Brief.
Each entry must be output exactly as it appears.

• • •

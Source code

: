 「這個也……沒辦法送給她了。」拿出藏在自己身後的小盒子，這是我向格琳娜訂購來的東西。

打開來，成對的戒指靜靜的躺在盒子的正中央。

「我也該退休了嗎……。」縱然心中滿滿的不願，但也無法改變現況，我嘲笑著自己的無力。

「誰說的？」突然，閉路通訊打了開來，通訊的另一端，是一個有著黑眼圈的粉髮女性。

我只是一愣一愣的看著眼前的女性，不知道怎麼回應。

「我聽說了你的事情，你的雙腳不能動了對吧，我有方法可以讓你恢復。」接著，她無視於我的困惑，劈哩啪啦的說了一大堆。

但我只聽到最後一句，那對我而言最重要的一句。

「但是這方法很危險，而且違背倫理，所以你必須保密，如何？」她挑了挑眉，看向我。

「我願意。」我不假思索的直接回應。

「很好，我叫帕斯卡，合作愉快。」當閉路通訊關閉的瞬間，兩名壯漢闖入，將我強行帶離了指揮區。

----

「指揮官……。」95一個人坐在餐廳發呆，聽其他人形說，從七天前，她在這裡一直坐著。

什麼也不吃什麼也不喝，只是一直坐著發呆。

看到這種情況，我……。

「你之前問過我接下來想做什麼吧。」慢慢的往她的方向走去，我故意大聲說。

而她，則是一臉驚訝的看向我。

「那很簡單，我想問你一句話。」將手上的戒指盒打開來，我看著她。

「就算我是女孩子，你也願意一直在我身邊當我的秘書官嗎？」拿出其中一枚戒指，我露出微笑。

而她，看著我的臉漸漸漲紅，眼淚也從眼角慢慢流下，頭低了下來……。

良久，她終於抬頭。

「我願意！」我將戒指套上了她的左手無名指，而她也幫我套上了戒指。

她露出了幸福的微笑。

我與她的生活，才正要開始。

• • •

Solution to this exercise.
Source code

: 「這個也……沒辦法送給她了。」拿出藏在自己身後的小盒子，這是我向格琳娜訂購來的東西。

打開來，成對的戒指靜靜的躺在盒子的正中央。

「我也該退休了嗎……。」縱然心中滿滿的不願，但也無法改變現況，我嘲笑著自己的無力。

「誰說的？」突然，閉路通訊打了開來，通訊的另一端，是一個有著黑眼圈的粉髮女性。

我只是一愣一愣的看著眼前的女性，不知道怎麼回應。

「我聽說了你的事情，你的雙腳不能動了對吧，我有方法可以讓你恢復。」接著，她無視於我的困惑，劈哩啪啦的說了一大堆。

但我只聽到最後一句，那對我而言最重要的一句。

「但是這方法很危險，而且違背倫理，所以你必須保密，如何？」她挑了挑眉，看向我。

「我願意。」我不假思索的直接回應。

「很好，我叫帕斯卡，合作愉快。」當閉路通訊關閉的瞬間，兩名壯漢闖入，將我強行帶離了指揮區。

----

「指揮官……。」95一個人坐在餐廳發呆，聽其他人形說，從七天前，她在這裡一直坐著。

什麼也不吃什麼也不喝，只是一直坐著發呆。

看到這種情況，我……。

「你之前問過我接下來想做什麼吧。」慢慢的往她的方向走去，我故意大聲說。

而她，則是一臉驚訝的看向我。

「那很簡單，我想問你一句話。」將手上的戒指盒打開來，我看著她。

「就算我是女孩子，你也願意一直在我身邊當我的秘書官嗎？」拿出其中一枚戒指，我露出微笑。

而她，看著我的臉漸漸漲紅，眼淚也從眼角慢慢流下，頭低了下來……。

良久，她終於抬頭。

「我願意！」我將戒指套上了她的左手無名指，而她也幫我套上了戒指。

她露出了幸福的微笑。

我與她的生活，才正要開始。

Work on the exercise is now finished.